A Pacific island fisheries bloc has unanimously decided to maintain a management system that has increased revenue to the islands by over 500 percent in the past six years.
Despite criticism by countries outside of this western and central Pacific fishery of a management system used to regulate the tuna industry, fisheries officials from the Parties to the Nauru Agreement (PNA) agreed at their annual meeting in Kiribati that wrapped up in early April to recommend to their fisheries ministers that the system be maintained.
This decision followed review at the annual meeting of an independent study of the PNA’s Vessel Day Scheme (VDS), which manages a multi-tuna fishery by controlling fishing effort.
The independent review by Toroa Strategy Limited of New Zealand compared the effort-based VDS to a quota limit system and concluded: “The VDS is a fully functioning fisheries management regime without peer for its class of fishery…There is no clear benefit from changing the VDS from a Day scheme to a catch scheme now or in the near future.”
“No one in the PNA is asking to change the VDS,” said PNA Chief Executive Dr. Transform Aqorau. “It is coming from countries outside of PNA. The VDS is not something we are going to give away. This is a system with a value of up to $450 million annually — why would we replace it with something we don’t know?”
PNA controls waters where 50 percent of the global supply of skipjack tuna is caught. Its members are Papua New Guinea, Solomon Islands, Tuvalu, Kiribati, Marshall Islands, Nauru, Federated States of Micronesia and Palau. Tokelau is not a full member, but has joined PNA in enforcing the VDS in its fishery.

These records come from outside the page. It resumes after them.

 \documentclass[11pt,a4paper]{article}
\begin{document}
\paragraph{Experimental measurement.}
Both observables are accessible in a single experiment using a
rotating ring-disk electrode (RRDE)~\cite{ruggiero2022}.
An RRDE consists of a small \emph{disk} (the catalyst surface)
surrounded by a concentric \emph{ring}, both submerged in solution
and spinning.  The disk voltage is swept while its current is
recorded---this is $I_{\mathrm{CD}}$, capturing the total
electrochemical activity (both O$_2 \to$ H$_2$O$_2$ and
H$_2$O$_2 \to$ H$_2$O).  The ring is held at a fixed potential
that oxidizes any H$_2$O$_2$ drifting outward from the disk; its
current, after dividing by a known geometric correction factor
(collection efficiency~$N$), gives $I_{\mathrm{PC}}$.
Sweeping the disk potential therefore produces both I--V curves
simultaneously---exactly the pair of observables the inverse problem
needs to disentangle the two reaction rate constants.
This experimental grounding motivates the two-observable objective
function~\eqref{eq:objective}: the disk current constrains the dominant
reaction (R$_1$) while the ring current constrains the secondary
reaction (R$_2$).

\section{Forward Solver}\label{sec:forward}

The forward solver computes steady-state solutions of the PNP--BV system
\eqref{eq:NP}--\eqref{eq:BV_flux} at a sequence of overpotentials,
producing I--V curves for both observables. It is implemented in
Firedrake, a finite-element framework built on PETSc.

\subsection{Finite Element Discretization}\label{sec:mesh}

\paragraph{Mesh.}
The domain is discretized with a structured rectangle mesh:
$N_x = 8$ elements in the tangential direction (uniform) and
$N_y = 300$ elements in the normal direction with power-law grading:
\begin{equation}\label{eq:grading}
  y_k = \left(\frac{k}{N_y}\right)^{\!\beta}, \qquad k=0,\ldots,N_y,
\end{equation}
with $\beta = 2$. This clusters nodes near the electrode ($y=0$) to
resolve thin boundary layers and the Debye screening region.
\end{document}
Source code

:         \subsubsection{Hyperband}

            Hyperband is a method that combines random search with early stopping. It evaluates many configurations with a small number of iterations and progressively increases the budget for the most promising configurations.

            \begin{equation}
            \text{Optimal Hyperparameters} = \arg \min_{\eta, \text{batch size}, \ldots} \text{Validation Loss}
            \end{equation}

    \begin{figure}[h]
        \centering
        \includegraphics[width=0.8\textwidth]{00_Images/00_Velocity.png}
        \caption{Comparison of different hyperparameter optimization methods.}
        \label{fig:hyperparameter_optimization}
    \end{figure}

The independent review of the VDS provided to the PNA annual meeting last week made note of recent debate in the region over the merits of effort and quota systems, observing that a “detailed examination of this issue has been pre-empted by the (Pacific Islands) Forum and an associated announcement from New Zealand Prime Minister John Key in September 2015,” in which Key stated “Pacific leaders have endorsed ‘A Roadmap for Sustainable Pacific Fisheries’ which promotes a move toward a catch-based management system for tuna by 2025.”
These statements, said the review, put the cart before the horse. “The Forum leaders and the New Zealand government have therefore precipitately endorsed a ‘solution’ to a ‘problem’ that has not been clearly identified by either the Review or PNA,” said the independent review, which praised the VDS as “a fully functioning fisheries management regime without peer for its class of fishery.”
After detailing pros and cons of both effort and quota limit systems, the independent review said: “There is no evidence that, for practical purposes, the present sustainability performance of the VDS is inferior to the quota management system given the nature and current state of the tuna fishery.”
The current total catch level in PNA waters “is sustainable” and the management system in place “provides a simple and robust compliance framework for the fleet,” said the review. “The purse seine VDS is a very successful fisheries management regime by any real world standard.”
The message to other countries in and outside the region from the PNA annual meeting is straightforward, said Aqorau: “Learn to respect different legal arrangements that govern different fisheries. Only the parties to the Palau Arrangement (which established the terms of the VDS) have authority to change the VDS. The Pacific Islands Forum and the Forum Fisheries Agency have no legal authority to change the VDS. By the same token PNA has no authority for other fisheries systems that have their own governance arrangements.”
Aqorau said the VDS is “an instrument that creates self-reliance for PNA members and means they do not need to rely on donor aid.” Since full implementation of the VDS in 2010, fisheries revenues to PNA nations have risen from $60 million to an estimated $400 million last year.